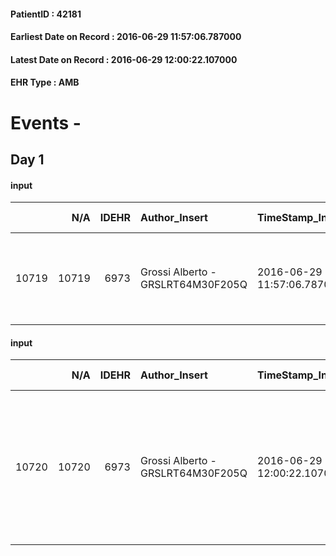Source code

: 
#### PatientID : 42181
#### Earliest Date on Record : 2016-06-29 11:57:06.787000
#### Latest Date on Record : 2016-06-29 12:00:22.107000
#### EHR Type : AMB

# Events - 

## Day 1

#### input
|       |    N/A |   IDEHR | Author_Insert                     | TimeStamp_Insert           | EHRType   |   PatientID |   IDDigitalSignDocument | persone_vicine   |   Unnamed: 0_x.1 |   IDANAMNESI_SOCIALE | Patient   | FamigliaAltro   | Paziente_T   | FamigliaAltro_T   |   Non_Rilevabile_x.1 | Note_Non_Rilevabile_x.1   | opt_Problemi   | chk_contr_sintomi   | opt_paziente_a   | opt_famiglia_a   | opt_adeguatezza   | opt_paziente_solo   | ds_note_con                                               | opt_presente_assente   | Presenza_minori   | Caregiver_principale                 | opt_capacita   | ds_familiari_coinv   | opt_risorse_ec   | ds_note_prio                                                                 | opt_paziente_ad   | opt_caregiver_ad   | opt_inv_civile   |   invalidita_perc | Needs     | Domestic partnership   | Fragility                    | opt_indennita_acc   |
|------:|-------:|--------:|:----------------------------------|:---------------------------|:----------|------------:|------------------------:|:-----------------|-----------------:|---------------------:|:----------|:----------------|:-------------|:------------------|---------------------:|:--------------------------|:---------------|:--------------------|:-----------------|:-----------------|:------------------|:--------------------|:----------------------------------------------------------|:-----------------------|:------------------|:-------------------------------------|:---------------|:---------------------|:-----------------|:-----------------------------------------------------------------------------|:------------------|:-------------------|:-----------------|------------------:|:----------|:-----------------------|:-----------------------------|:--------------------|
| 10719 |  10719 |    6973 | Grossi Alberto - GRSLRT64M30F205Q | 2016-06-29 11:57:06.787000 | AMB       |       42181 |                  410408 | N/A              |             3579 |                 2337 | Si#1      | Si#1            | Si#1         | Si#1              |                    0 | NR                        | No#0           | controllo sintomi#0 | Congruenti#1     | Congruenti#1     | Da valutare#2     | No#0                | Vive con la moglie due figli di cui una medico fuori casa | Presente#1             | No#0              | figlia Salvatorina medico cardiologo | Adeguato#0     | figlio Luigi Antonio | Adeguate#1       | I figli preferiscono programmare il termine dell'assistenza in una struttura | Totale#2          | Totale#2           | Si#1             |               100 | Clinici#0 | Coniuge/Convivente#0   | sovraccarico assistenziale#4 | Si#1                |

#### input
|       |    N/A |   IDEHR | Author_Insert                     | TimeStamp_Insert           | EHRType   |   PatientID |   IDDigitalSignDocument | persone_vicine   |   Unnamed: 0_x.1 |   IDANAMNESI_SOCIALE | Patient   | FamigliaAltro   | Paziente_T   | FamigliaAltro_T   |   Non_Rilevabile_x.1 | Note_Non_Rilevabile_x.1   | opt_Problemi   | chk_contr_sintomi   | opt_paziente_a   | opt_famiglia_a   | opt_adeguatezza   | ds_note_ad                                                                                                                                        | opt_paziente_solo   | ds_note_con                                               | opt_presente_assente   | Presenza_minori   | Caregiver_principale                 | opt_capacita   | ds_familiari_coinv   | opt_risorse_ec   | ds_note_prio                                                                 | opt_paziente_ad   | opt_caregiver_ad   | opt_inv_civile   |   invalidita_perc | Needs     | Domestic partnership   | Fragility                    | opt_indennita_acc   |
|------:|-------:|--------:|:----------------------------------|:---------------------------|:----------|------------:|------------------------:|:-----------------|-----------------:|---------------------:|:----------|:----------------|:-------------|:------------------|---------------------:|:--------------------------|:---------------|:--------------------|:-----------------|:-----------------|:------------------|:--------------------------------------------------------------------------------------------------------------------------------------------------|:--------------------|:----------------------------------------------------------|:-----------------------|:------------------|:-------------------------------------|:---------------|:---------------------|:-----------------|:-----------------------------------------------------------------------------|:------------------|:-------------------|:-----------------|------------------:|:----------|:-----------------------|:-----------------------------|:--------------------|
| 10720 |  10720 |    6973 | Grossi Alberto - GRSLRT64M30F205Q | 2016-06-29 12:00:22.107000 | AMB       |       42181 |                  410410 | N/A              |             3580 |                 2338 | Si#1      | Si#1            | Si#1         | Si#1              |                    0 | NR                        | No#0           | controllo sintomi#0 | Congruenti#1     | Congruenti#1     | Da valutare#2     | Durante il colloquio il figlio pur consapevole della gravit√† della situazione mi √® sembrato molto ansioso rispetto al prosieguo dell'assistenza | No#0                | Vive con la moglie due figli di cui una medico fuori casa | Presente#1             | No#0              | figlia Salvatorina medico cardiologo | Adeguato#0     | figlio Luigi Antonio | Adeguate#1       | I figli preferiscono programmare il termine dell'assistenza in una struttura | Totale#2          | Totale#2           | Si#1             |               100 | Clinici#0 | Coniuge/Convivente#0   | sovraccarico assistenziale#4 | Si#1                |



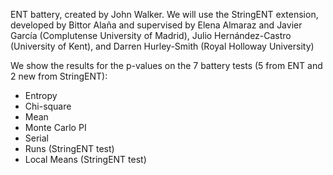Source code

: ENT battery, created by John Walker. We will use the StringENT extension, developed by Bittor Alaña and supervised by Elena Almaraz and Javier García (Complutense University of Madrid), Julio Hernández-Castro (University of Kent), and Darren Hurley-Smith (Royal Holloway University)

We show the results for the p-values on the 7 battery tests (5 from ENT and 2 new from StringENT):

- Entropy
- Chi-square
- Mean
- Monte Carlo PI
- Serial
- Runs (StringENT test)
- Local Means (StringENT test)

◆ GOAL OF THE EXERCISE:
Everything from the line that contains "- Runs (StringENT test)" to the last line of the records, restated word for word, is the required output.

◆ EXPECTED ANSWER:
- Runs (StringENT test)
- Local Means (StringENT test)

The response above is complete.